Tasmania produces about $420 million in wine a year, which is projected to grow to $2 billion by 2040, according to new research commissioned by Wine Tasmania.
This will make the wine sector the most significant contributor to the Tasmanian economy, outperforming all other sectors.
With 3,600 full-time equivalent jobs in the wine sector, Tasmania is the only state where its grapegrowing workforce grew over the past decade – up by 74 percent compared with a 29 percent reduction nationally.
During the same period, Tasmania was also the only state where females in grapegrowing roles increased, up by 115 percent.
“The Tasmanian wine sector is founded in agriculture, but its value grows exponentially through winemaking and wine tourism,” Wine Tasmania CEO Sheralee Davies says.

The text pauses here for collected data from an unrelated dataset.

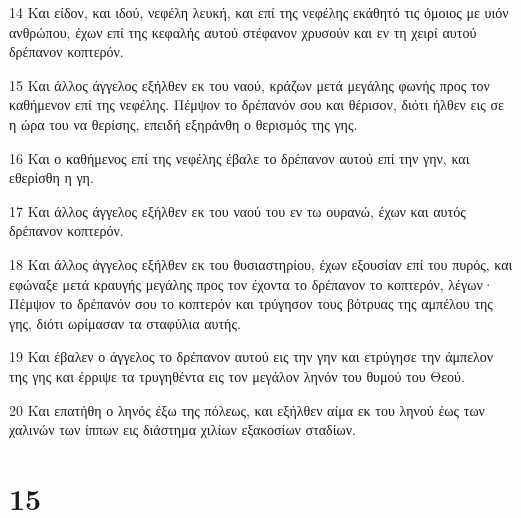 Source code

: \par 14 Και είδον, και ιδού, νεφέλη λευκή, και επί της νεφέλης εκάθητό τις όμοιος με υιόν ανθρώπου, έχων επί της κεφαλής αυτού στέφανον χρυσούν και εν τη χειρί αυτού δρέπανον κοπτερόν.
\par 15 Και άλλος άγγελος εξήλθεν εκ του ναού, κράζων μετά μεγάλης φωνής προς τον καθήμενον επί της νεφέλης. Πέμψον το δρέπανόν σου και θέρισον, διότι ήλθεν εις σε η ώρα του να θερίσης, επειδή εξηράνθη ο θερισμός της γης.
\par 16 Και ο καθήμενος επί της νεφέλης έβαλε το δρέπανον αυτού επί την γην, και εθερίσθη η γη.
\par 17 Και άλλος άγγελος εξήλθεν εκ του ναού του εν τω ουρανώ, έχων και αυτός δρέπανον κοπτερόν.
\par 18 Και άλλος άγγελος εξήλθεν εκ του θυσιαστηρίου, έχων εξουσίαν επί του πυρός, και εφώναξε μετά κραυγής μεγάλης προς τον έχοντα το δρέπανον το κοπτερόν, λέγων· Πέμψον το δρέπανόν σου το κοπτερόν και τρύγησον τους βότρυας της αμπέλου της γης, διότι ωρίμασαν τα σταφύλια αυτής.
\par 19 Και έβαλεν ο άγγελος το δρέπανον αυτού εις την γην και ετρύγησε την άμπελον της γης και έρριψε τα τρυγηθέντα εις τον μεγάλον ληνόν του θυμού του Θεού.
\par 20 Και επατήθη ο ληνός έξω της πόλεως, και εξήλθεν αίμα εκ του ληνού έως των χαλινών των ίππων εις διάστημα χιλίων εξακοσίων σταδίων.

\chapter{15}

“Nearly every community in Tasmania is directly or indirectly linked to the wine sector, including through employment, investment and tourism in our regional areas.
“A quarter of visitors to Tasmania call into our regional cellar doors, with these visitors staying longer and spending more than others.”
“From humble beginnings in the 1950s, so many people have worked tirelessly for a long time to make this sector the impressive success it is today.
“This is despite many challenges along the way and official advice that the island was too cold and unpredictable to ever be a regional wine champion.”
Sheralee says Tasmania is now leading the country, through its global profile, the value of winegrapes and wine, visitation to its cellar doors and market-led growth as well as regional employment and investment.
“This reputation, coupled with a changing climate and wine preferences, will see even further growth over the coming years,” she says.
“While growth reflects confidence in the Tasmanian wine sector, it also comes with quite a lot of risk.
“There is an opportunity for future growth to be carefully considered and managed to ensure Tasmania builds on its strong platform of today.”